━━ Data extracts ━━
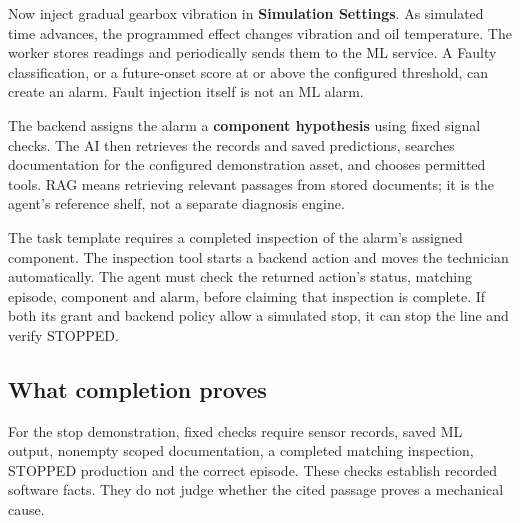 Now inject gradual gearbox vibration in \textbf{Simulation Settings}. As simulated time advances, the programmed effect changes vibration and oil temperature. The worker stores readings and periodically sends them to the ML service. A Faulty classification, or a future-onset score at or above the configured threshold, can create an alarm. Fault injection itself is not an ML alarm.

The backend assigns the alarm a \textbf{component hypothesis} using fixed signal checks. The AI then retrieves the records and saved predictions, searches documentation for the configured demonstration asset, and chooses permitted tools. RAG means retrieving relevant passages from stored documents; it is the agent's reference shelf, not a separate diagnosis engine.

The task template requires a completed inspection of the alarm's assigned component. The inspection tool starts a backend action and moves the technician automatically. The agent must check the returned action's status, matching episode, component and alarm, before claiming that inspection is complete. If both its grant and backend policy allow a simulated stop, it can stop the line and verify STOPPED.

\subsection*{What completion proves}
For the stop demonstration, fixed checks require sensor records, saved ML output, nonempty scoped documentation, a completed matching inspection, STOPPED production and the correct episode. These checks establish recorded software facts. They do not judge whether the cited passage proves a mechanical cause.

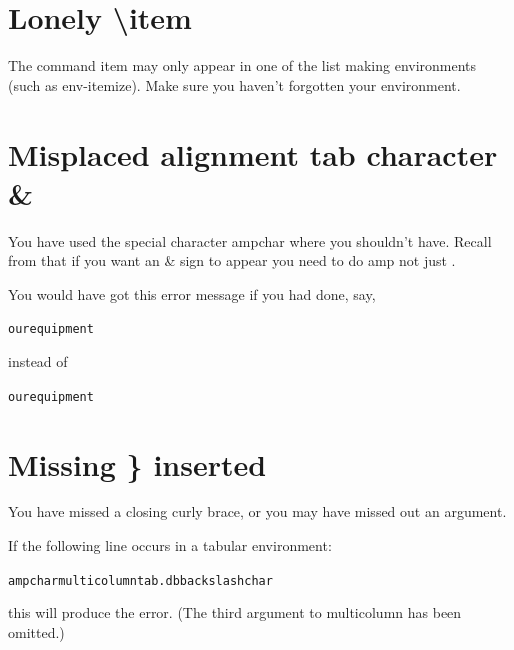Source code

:
\section{Lonely \textbackslash item}

The command \gls{item} may only appear in one of the list making
environments (such as \gls{env-itemize}).  Make sure you haven't
forgotten your environment.


\section{Misplaced alignment tab character \&}

You have used the special character \gls{ampchar} where you shouldn't
have.  Recall from  that if you want an \& sign 
to appear you need to do \gls{amp} not just .

You would have got this error message if you had done, say,
\begin{alltt}\wrong
{} our equipment
\end{alltt}
instead of
\begin{alltt}\correct
{} our equipment
\end{alltt}


\section{Missing \} inserted}

You have missed a closing curly brace, or you may have missed out an
argument.

If the following line occurs in a tabular environment:
\begin{alltt}\wrong
 \gls{ampchar} \gls{multicolumn}\gls{tab.dbbackslashchar}
\end{alltt}
this will produce the error. (The third argument to 
\gls{multicolumn} has been omitted.)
━━━
Set down the data above verbatim, omitting every image.

 Now inject gradual gearbox vibration in \textbf{Simulation Settings}. As simulated time advances, the programmed effect changes vibration and oil temperature. The worker stores readings and periodically sends them to the ML service. A Faulty classification, or a future-onset score at or above the configured threshold, can create an alarm. Fault injection itself is not an ML alarm.

The backend assigns the alarm a \textbf{component hypothesis} using fixed signal checks. The AI then retrieves the records and saved predictions, searches documentation for the configured demonstration asset, and chooses permitted tools. RAG means retrieving relevant passages from stored documents; it is the agent's reference shelf, not a separate diagnosis engine.

The task template requires a completed inspection of the alarm's assigned component. The inspection tool starts a backend action and moves the technician automatically. The agent must check the returned action's status, matching episode, component and alarm, before claiming that inspection is complete. If both its grant and backend policy allow a simulated stop, it can stop the line and verify STOPPED.

\subsection*{What completion proves}
For the stop demonstration, fixed checks require sensor records, saved ML output, nonempty scoped documentation, a completed matching inspection, STOPPED production and the correct episode. These checks establish recorded software facts. They do not judge whether the cited passage proves a mechanical cause.

Source code

:
\section{Lonely \textbackslash item}

The command \gls{item} may only appear in one of the list making
environments (such as \gls{env-itemize}).  Make sure you haven't
forgotten your environment.


\section{Misplaced alignment tab character \&}

You have used the special character \gls{ampchar} where you shouldn't
have.  Recall from  that if you want an \& sign 
to appear you need to do \gls{amp} not just .

You would have got this error message if you had done, say,
\begin{alltt}\wrong
{} our equipment
\end{alltt}
instead of
\begin{alltt}\correct
{} our equipment
\end{alltt}


\section{Missing \} inserted}

You have missed a closing curly brace, or you may have missed out an
argument.

If the following line occurs in a tabular environment:
\begin{alltt}\wrong
 \gls{ampchar} \gls{multicolumn}\gls{tab.dbbackslashchar}
\end{alltt}
this will produce the error. (The third argument to 
\gls{multicolumn} has been omitted.)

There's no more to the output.